Labels

Tuesday, July 16, 2013

Hadoop Developer interview questions and answers



What are supported programming languages for Map Reduce? –

The most common programming language is Java, but scripting languages are also supported via Hadoop streaming.
The original language supported is Java. However, as Hadoop became more and more popular various alternative scripting languages were incorporated

How does Hadoop process large volumes of data?
Hadoop ships the code to the data instead of sending the data to the code.
The basic design principles of Hadoop is to eliminate the data copying between different datanodes


What are sequence files and why are they important? –
Sequence files are a type of the file in the Hadoop framework that allow data to be sorted
Sequence files are intermediate files that are created by Hadoop after the map step
Hadoop is able to split data between different nodes gracefully while keeping data compressed. The sequence files have special markers that allow data to be split across entire cluster



What are map files and why are they important?
Map files are sorted sequence files that also have an index. The index allows fast data look up.
The Hadoop map file is a variation of the sequence file. They are very important for map-side join design pattern.
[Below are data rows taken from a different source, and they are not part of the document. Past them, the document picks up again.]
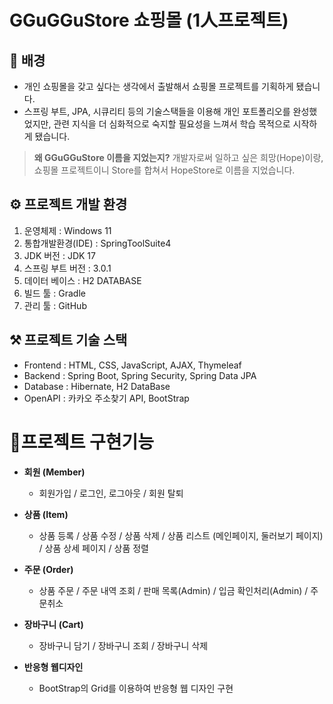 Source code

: # **GGuGGuStore 쇼핑몰 (1人프로젝트)**

## 🧐 배경

 - 개인 쇼핑몰을 갖고 싶다는 생각에서 출발해서 쇼핑몰 프로젝트를 기획하게 됐습니다.
 - 스프링 부트, JPA, 시큐리티 등의 기술스택들을 이용해 개인 포트폴리오를 완성했었지만, 관련 지식을 더 심화적으로 숙지할 필요성을 느껴서 
학습 목적으로 시작하게 됐습니다.

> **왜 GGuGGuStore 이름을 지었는지?**
> 개발자로써 일하고 싶은 희망(Hope)이랑,
> 쇼핑몰 프로젝트이니 Store를 합쳐서 HopeStore로 이름을 지었습니다.
> 

##  ⚙️ 프로젝트 개발 환경
1.  운영체제 : Windows 11
2.  통합개발환경(IDE) : SpringToolSuite4
3.  JDK 버전 : JDK 17
4.  스프링 부트 버전 : 3.0.1
5.  데이터 베이스 : 	H2 DATABASE
6.  빌드 툴 : Gradle
7.  관리 툴 : GitHub

## ⚒️ 프로젝트 기술 스택
-   Frontend : HTML, CSS, JavaScript, AJAX, Thymeleaf
-   Backend : Spring Boot, Spring Security, Spring Data JPA
-   Database : Hibernate, H2 DataBase
-   OpenAPI : 카카오 주소찾기 API, BootStrap

# 📜프로젝트 구현기능

-   **회원 (Member)**  
    - 회원가입 / 로그인, 로그아웃 / 회원 탈퇴
    
-   **상품 (Item)**  
    -    상품 등록  / 상품 수정 / 상품 삭제 / 상품 리스트 (메인페이지, 둘러보기 페이지) / 상품 상세 페이지 / 상품 정렬
    
-   **주문 (Order)**  
    - 상품 주문 / 주문 내역 조회 / 판매 목록(Admin) / 입금 확인처리(Admin) / 주문취소
    
-   **장바구니 (Cart)**  
    - 장바구니 담기 / 장바구니 조회 / 장바구니 삭제

-   **반응형 웹디자인**
    - BootStrap의 Grid를 이용하여 반응형 웹 디자인 구현


 
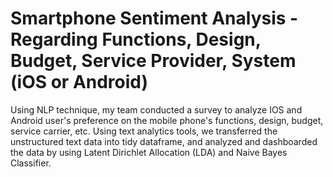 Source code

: # Smartphone Sentiment Analysis - Regarding Functions, Design, Budget, Service Provider, System (iOS or Android)
Using NLP technique, my team conducted a survey to analyze IOS and Android user's preference on the mobile phone's functions, design, budget, service carrier, etc. Using text analytics tools, we transferred the unstructured text data into tidy dataframe, and analyzed and dashboarded the data by using Latent Dirichlet Allocation (LDA) and Naive Bayes Classifier.
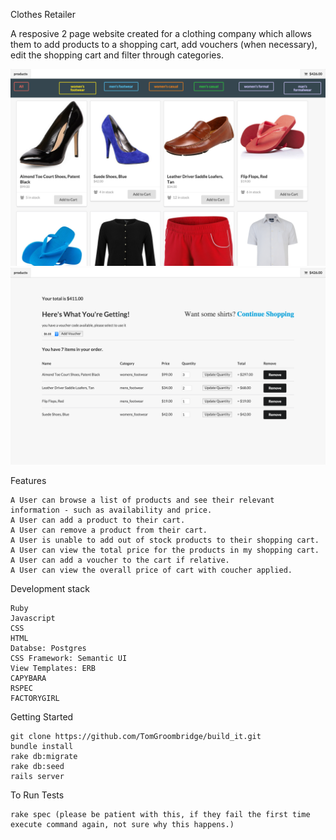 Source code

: Clothes Retailer

A resposive 2 page website created for a clothing company which allows them to add products to a shopping cart, add vouchers (when necessary), edit the shopping cart and  filter through categories.

![alt tag](https://github.com/TomGroombridge/build_it/blob/master/app/assets/images/products_page.png)
![alt tag](https://github.com/TomGroombridge/build_it/blob/master/app/assets/images/cart_page.png)


Features

	A User can browse a list of products and see their relevant information - such as availability and price.
 	A User can add a product to their cart.
 	A User can remove a product from their cart.
	A User is unable to add out of stock products to their shopping cart.
 	A User can view the total price for the products in my shopping cart.
 	A User can add a voucher to the cart if relative.
	A User can view the overall price of cart with coucher applied.


Development stack

	Ruby
	Javascript
	CSS
	HTML
	Databse: Postgres
	CSS Framework: Semantic UI
	View Templates: ERB
	CAPYBARA
	RSPEC
	FACTORYGIRL


Getting Started

	git clone https://github.com/TomGroombridge/build_it.git
	bundle install
	rake db:migrate
	rake db:seed
	rails server

To Run Tests

	rake spec (please be patient with this, if they fail the first time execute command again, not sure why this happens.)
How can you use binary data in MapReduce?
Binary data can be used directly by a map-reduce job. Often binary data is added to a sequence file.
Binary data can be packaged in sequence files. Hadoop cluster does not work very well with large numbers of small files. Therefore, small files should be combined into bigger ones


What is map - side join?
Map-side join is done in the map phase and done in memory
The map-side join is a techinique that allows for splitting map file between different data nodes. The data will be loaded into memory. This technique allow very fast performance for the join.



What is reduce - side join?
Reduce-side join is a technique for merging data from different sources based on a specific key. There are no memory restrictions
The reduce side join is a technique for joining data of any size in the reduce step. The technique is much slower then map-side join. However, this technique does not have any requirements on data size.


What is HIVE?
Hive is a part of the Apache Hadoop project that provides SQL like interface for data processing
Hive is a project initially developed by facebook specifically for people with very strong SQL skills and not very strong Java skills who want to query data in Hadoop


What is PIG?
Pig is a part of the Apache Hadoop project that provides C-like scripting languge interface for data processing
Pig is a project that was developed by Yahoo for people with very strong skills in scripting languages. Using scripting language, it dynamically creates Map Reduce jobs automatically


How can you disable the reduce step?
A developer can always set the number of the reducers to zero. That will completely disable the reduce step.
If developer uses MapReduce API he has full access to any number of mappers and reducers for job execution


Why would a developer create a map-reduce without the reduce step?

There is a CPU intensive step that occurs between the map and reduce steps. Disabling the reduce step speeds up data processing
This is a map step only. MapReduce jobs are very common. They normally are used to perform transformations on data without sorting and aggregations

What is the default input format?
The default input format is TextInputFormat with byte offset as a key and entire line as a value.
Hadoop permits a large range of input formats. The default is text input format. This format is the simplest way to access data as text lines


How can you overwrite the default input format?
In order to overwrite default input format, a developer has to set new input format on job config before submitting the job to a cluster
Developer can always set different input formats on job configuration (e.g sequence files, binary files, compressed format)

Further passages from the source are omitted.